It’s ironic you call Sam an Ayatollah when the real Ayatollahs and you share the exact same opinion on how Islam should be treated.
Ha! my use of the word Ayatollah was ironic in the first place but apparently it went wwwwwwwwwwwwwhistling over your head. I’ve wasted enough time on you cultists, I have reasonable people to engage with. Feel free to hastily scrawl some ever to be unanswered nonsensical reply in order to get the final word your delicate little egos will no doubt demand of you.
It was stupid in the first place. You are a cunt.
Gryphon, come on man no need to insult people like that.
You obviously don’t want to be taken seriously. The TYT comment boards have never been as active as they have been discussing Sam Harris’s writing. As much as you might irrationally hate me for having a different point of view, I am proud to see so much thought being put into these discussions where as before there was little from the TYT crowd. I think the more we talk about Harris, the more everybody wins because you have to actually discuss the ideas if you want to be taken seriously.
I have this new found respect for you after having read what you just wrote, it tells me that you do care about the truth and reality & that you’re willing to hear the other side of the argument in case there is something you can learn from it or in case there is something you may have missed.
I respect that also because that is exactly how I think, my brain (nor sam harris’ brain) will or can be guaranteed to be able to figure out all the permutations and possibilities and options and scenarios etc… I’ve learnt a long time ago to always seek and never let arrogance or ego get in the way of me being able to see or find something I’ve missed. Often people have to make a trade, protect your ego from harm and pay a severe price, or let go of your ego and accept that one can never really know everything and in turn prevent a catastrophe from taking place… I have learnt to let go of my ego because the price I would have to pay to protect my ego will almost always (as I’ve witnessed in the world around me) be a very hefty and expensive, devastating cost.
Nice one.
Not entirely sure if you are serious or if you are mocking me but it seems genuine and very well put, thanks. I agree, letting arrogance and ego get in the way of an honest exchange of ideas carries a hefty price indeed.
You can disagree with me on my perceptions, but if you do tell me how I’m wrong, it does not advance the conversation to attack and slime a conversation partner with labels and presume they are your sworn enemy for disagreeing in civil conversation.
I only ever get animated in these boards when I see blatant misrepresentations distorting the conversation trying to ‘win’ liberal brownie points and youtube clicks instead of discuss the bedrock principles of the underlying ideas being entertained.
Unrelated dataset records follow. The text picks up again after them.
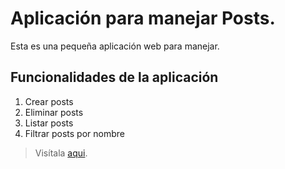 # Aplicación para manejar Posts.

Esta es una pequeña aplicación web para manejar.

## Funcionalidades de la aplicación 

1. Crear posts
2. Eliminar posts
3. Listar posts
4. Filtrar posts por nombre

> Visítala [aqui](https://app-posts.herokuapp.com).



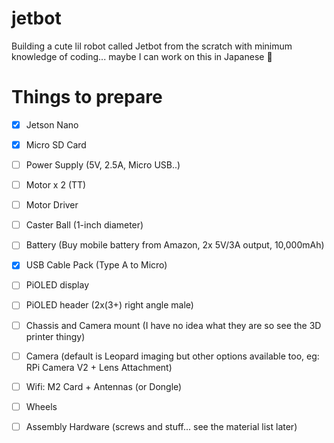 # jetbot
Building a cute lil robot called Jetbot from the scratch with minimum knowledge of coding... maybe I can work on this in Japanese 🤖

# Things to prepare
- [x] Jetson Nano
- [x] Micro SD Card
- [ ] Power Supply (5V, 2.5A, Micro USB..)
- [ ] Motor x 2 (TT)
- [ ] Motor Driver 
- [ ] Caster Ball (1-inch diameter) 
- [ ] Battery (Buy mobile battery from Amazon, 2x 5V/3A output, 10,000mAh)
- [x] USB Cable Pack (Type A to Micro)
- [ ] PiOLED display
- [ ] PiOLED header (2x(3+) right angle male)
- [ ] Chassis and Camera mount (I have no idea what they are so see the 3D printer thingy) 

- [ ] Camera (default is Leopard imaging but other options available too, eg: RPi Camera V2 + Lens Attachment)
- [ ] Wifi: M2 Card + Antennas (or Dongle) 

- [ ] Wheels
- [ ] Assembly Hardware (screws and stuff... see the material list later) 
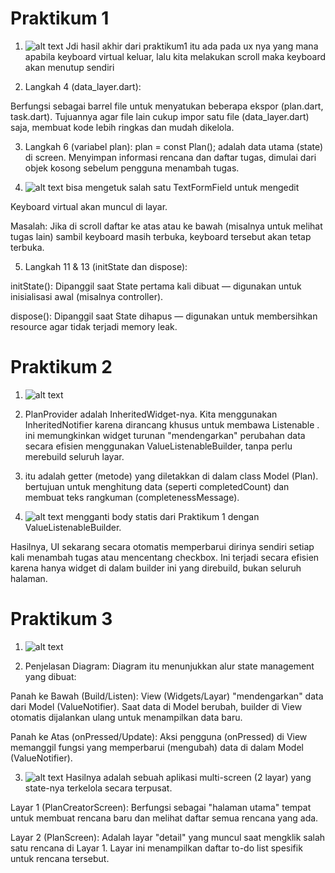 # Praktikum 1

1. ![alt text](image/1.gif)
Jdi hasil akhir dari praktikum1 itu ada pada ux nya yang mana apabila keyboard virtual keluar, lalu kita melakukan scroll maka keyboard akan menutup sendiri

2. Langkah 4 (data_layer.dart):

Berfungsi sebagai barrel file untuk menyatukan beberapa ekspor (plan.dart, task.dart). Tujuannya agar file lain cukup impor satu file (data_layer.dart) saja, membuat kode lebih ringkas dan mudah dikelola.

3. Langkah 6 (variabel plan):
plan = const Plan(); adalah data utama (state) di screen. Menyimpan informasi rencana dan daftar tugas, dimulai dari objek kosong sebelum pengguna menambah tugas.

4. ![alt text](image/2.gif)
bisa mengetuk salah satu TextFormField untuk mengedit

Keyboard virtual akan muncul di layar.

Masalah: Jika di scroll daftar ke atas atau ke bawah (misalnya untuk melihat tugas lain) sambil keyboard masih terbuka, keyboard tersebut akan tetap terbuka.

5. Langkah 11 & 13 (initState dan dispose):

initState(): Dipanggil saat State pertama kali dibuat — digunakan untuk inisialisasi awal (misalnya controller).

dispose(): Dipanggil saat State dihapus — digunakan untuk membersihkan resource agar tidak terjadi memory leak.

# Praktikum 2
1. ![alt text](image/3.gif) 

2. PlanProvider adalah InheritedWidget-nya. Kita menggunakan InheritedNotifier karena dirancang khusus untuk membawa Listenable . ini memungkinkan widget turunan "mendengarkan" perubahan data secara efisien menggunakan ValueListenableBuilder, tanpa perlu merebuild seluruh layar.

3. itu adalah getter (metode) yang diletakkan di dalam class Model (Plan). bertujuan untuk menghitung data (seperti completedCount) dan membuat teks rangkuman (completenessMessage).

4. ![alt text](image/3.gif) 
mengganti body statis dari Praktikum 1 dengan ValueListenableBuilder.

Hasilnya, UI sekarang secara otomatis memperbarui dirinya sendiri setiap kali menambah tugas atau mencentang checkbox. Ini terjadi secara efisien karena hanya widget di dalam builder ini yang direbuild, bukan seluruh halaman.

# Praktikum 3
1. ![alt text](image/4.gif) 

2. Penjelasan Diagram: Diagram itu menunjukkan alur state management yang dibuat:

Panah ke Bawah (Build/Listen): View (Widgets/Layar) "mendengarkan" data dari Model (ValueNotifier). Saat data di Model berubah, builder di View otomatis dijalankan ulang untuk menampilkan data baru.

Panah ke Atas (onPressed/Update): Aksi pengguna (onPressed) di View memanggil fungsi yang memperbarui (mengubah) data di dalam Model (ValueNotifier).

3. ![alt text](image/3.gif) 
Hasilnya adalah sebuah aplikasi multi-screen (2 layar) yang state-nya terkelola secara terpusat.

Layar 1 (PlanCreatorScreen): Berfungsi sebagai "halaman utama" tempat untuk membuat rencana baru dan melihat daftar semua rencana yang ada.

Layar 2 (PlanScreen): Adalah layar "detail"  yang muncul saat mengklik salah satu rencana di Layar 1. Layar ini menampilkan daftar to-do list spesifik untuk rencana tersebut.
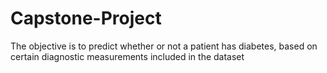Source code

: # Capstone-Project
The objective is to predict whether or not a patient has diabetes, based on certain diagnostic measurements included in the dataset
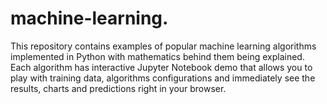 # machine-learning.
This repository contains examples of popular machine learning algorithms implemented in Python with mathematics behind them being explained. Each algorithm has interactive Jupyter Notebook demo that allows you to play with training data, algorithms configurations and immediately see the results, charts and predictions right in your browser.

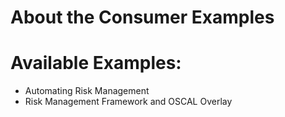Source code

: # About the Consumer Examples

# Available Examples:
- Automating Risk Management
- Risk Management Framework and OSCAL Overlay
I don’t want to make this post negative but I want to point out that it appears to me to be more and more of a liberal tactic to try to attack a person for holding an idea instead of attack the idea that person holds with reasoned argument
But Kudos for the civility, always appreciated..
I was definitely being genuine, I’m glad you interpreted it that way.
I think as human beings we get into that discrediting character scenario’s, because there is some use in assessing someones character to see how credible they are, but you’re right in that if we go overboard, it’s not that productive and will just divide, and it’s always better to engage the idea than the character from purely a productivity sense anyway.
We can’t all know everything, that’s part of the problem, and because of this we need to rely more on independent experts who study and analyse this stuff and the scientific output they produce.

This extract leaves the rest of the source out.